_Exercise objective_
Restrict the output to the lines below starting at the one that contains "- „Kritiker argumentieren, dass" and ending at the one that contains "## [„Internationale Studie", and restate them word for word, both ends included.
Segment Start: Information given
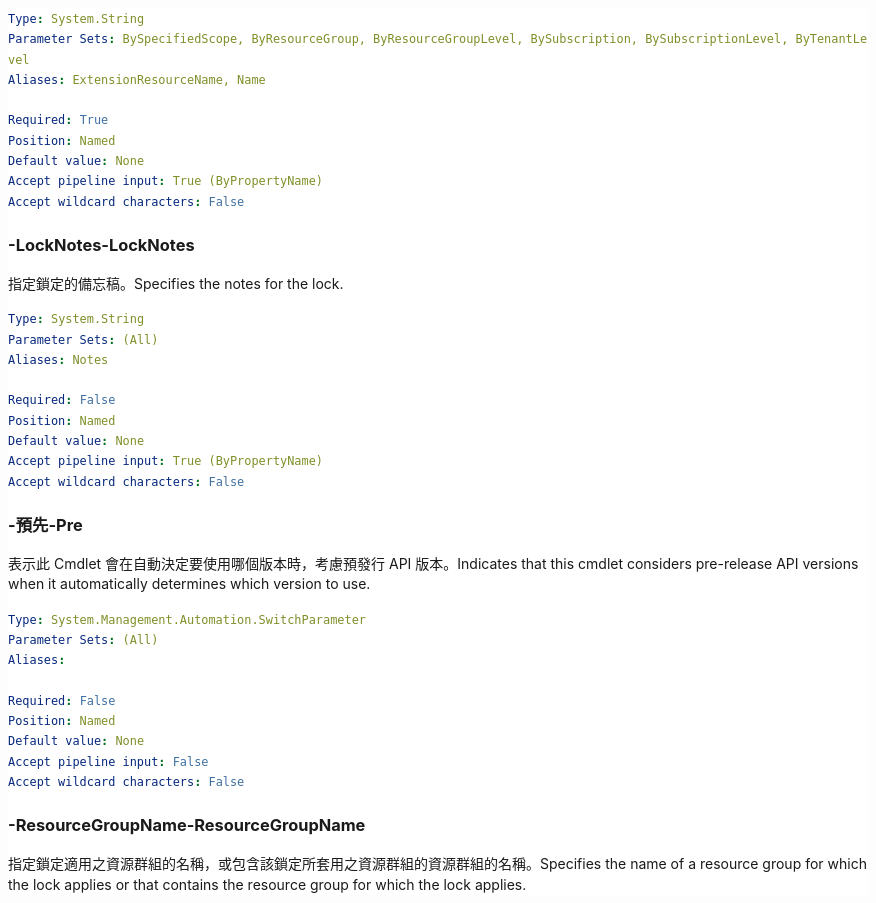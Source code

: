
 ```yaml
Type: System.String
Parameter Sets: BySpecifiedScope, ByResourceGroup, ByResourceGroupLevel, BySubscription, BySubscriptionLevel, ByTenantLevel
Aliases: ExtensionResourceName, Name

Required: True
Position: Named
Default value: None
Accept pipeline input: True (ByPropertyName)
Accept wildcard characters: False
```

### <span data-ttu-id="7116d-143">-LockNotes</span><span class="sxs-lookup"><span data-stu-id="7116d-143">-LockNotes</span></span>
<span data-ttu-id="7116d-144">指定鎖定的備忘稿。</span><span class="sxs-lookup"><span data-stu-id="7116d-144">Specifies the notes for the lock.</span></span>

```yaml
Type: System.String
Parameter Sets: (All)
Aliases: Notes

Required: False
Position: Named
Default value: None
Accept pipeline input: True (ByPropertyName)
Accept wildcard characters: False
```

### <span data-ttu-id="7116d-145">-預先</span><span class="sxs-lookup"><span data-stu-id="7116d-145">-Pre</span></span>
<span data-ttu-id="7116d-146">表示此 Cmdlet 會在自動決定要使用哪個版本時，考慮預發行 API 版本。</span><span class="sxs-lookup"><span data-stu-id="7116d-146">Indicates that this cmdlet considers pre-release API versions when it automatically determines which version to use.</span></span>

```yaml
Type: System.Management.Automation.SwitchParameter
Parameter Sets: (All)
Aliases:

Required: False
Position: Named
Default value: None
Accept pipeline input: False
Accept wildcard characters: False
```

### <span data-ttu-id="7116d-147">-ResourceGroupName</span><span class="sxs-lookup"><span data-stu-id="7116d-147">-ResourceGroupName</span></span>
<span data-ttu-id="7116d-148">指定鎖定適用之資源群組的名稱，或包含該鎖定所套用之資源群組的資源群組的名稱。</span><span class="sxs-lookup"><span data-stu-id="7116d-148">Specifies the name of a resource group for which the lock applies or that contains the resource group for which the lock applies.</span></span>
Segment End: Information given
Segment Start: Information given
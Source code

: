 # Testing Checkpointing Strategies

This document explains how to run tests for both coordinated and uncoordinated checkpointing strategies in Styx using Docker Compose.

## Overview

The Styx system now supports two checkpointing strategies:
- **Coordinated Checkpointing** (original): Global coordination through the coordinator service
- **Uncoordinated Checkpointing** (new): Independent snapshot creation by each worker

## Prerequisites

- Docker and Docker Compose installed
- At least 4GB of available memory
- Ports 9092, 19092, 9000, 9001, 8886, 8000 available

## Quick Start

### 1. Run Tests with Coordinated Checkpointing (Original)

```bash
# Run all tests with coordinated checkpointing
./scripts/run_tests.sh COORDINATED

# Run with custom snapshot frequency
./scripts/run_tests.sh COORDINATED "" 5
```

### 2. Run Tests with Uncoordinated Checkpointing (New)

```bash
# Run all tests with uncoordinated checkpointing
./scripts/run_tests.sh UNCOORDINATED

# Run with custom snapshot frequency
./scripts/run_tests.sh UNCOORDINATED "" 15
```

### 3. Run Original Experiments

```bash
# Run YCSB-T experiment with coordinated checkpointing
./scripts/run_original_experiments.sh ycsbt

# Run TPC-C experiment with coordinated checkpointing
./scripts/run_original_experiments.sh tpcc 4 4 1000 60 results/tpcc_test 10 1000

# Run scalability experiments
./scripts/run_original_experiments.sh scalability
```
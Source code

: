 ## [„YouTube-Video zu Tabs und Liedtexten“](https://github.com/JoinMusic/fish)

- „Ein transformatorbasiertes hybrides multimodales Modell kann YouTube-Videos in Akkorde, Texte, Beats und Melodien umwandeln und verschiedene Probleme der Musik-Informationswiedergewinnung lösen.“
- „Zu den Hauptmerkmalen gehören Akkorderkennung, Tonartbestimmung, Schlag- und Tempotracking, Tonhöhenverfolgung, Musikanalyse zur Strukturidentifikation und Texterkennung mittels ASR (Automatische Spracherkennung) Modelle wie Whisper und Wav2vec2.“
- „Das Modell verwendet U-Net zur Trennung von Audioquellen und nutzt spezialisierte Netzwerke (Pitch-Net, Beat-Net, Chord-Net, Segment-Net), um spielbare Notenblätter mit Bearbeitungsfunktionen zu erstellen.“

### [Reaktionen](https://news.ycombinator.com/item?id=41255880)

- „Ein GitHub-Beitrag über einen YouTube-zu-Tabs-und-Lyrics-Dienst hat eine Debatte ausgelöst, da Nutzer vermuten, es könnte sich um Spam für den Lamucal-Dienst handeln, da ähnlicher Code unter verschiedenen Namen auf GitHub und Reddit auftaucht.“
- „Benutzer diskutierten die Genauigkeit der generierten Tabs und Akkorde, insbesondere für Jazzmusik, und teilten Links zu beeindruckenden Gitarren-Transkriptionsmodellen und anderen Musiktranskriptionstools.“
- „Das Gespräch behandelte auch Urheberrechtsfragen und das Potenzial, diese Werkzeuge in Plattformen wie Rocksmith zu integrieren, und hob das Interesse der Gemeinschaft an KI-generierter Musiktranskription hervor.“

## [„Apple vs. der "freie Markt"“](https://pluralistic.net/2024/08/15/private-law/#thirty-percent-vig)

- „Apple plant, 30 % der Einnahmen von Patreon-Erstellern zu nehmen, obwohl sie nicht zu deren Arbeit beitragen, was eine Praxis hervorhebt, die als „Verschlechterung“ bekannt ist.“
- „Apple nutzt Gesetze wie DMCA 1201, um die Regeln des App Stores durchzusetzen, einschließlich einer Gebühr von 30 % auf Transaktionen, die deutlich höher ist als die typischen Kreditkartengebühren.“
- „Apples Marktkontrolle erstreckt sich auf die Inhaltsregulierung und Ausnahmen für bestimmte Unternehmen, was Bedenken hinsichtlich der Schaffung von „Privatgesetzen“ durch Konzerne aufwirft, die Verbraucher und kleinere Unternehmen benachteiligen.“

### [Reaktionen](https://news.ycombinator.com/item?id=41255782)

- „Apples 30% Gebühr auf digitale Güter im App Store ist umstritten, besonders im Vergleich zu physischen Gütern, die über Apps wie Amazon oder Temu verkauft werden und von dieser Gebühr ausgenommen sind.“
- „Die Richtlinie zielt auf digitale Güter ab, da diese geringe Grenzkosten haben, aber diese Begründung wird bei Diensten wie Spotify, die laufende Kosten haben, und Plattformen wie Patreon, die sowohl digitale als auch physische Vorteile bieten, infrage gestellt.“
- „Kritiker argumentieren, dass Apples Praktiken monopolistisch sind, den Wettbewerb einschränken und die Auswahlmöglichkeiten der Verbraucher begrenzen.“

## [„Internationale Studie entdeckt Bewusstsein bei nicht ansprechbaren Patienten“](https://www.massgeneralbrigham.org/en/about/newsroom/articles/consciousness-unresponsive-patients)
Segment End: Information given
_Written response_
- „Kritiker argumentieren, dass Apples Praktiken monopolistisch sind, den Wettbewerb einschränken und die Auswahlmöglichkeiten der Verbraucher begrenzen.“

## [„Internationale Studie entdeckt Bewusstsein bei nicht ansprechbaren Patienten“](https://www.massgeneralbrigham.org/en/about/newsroom/articles/consciousness-unresponsive-patients)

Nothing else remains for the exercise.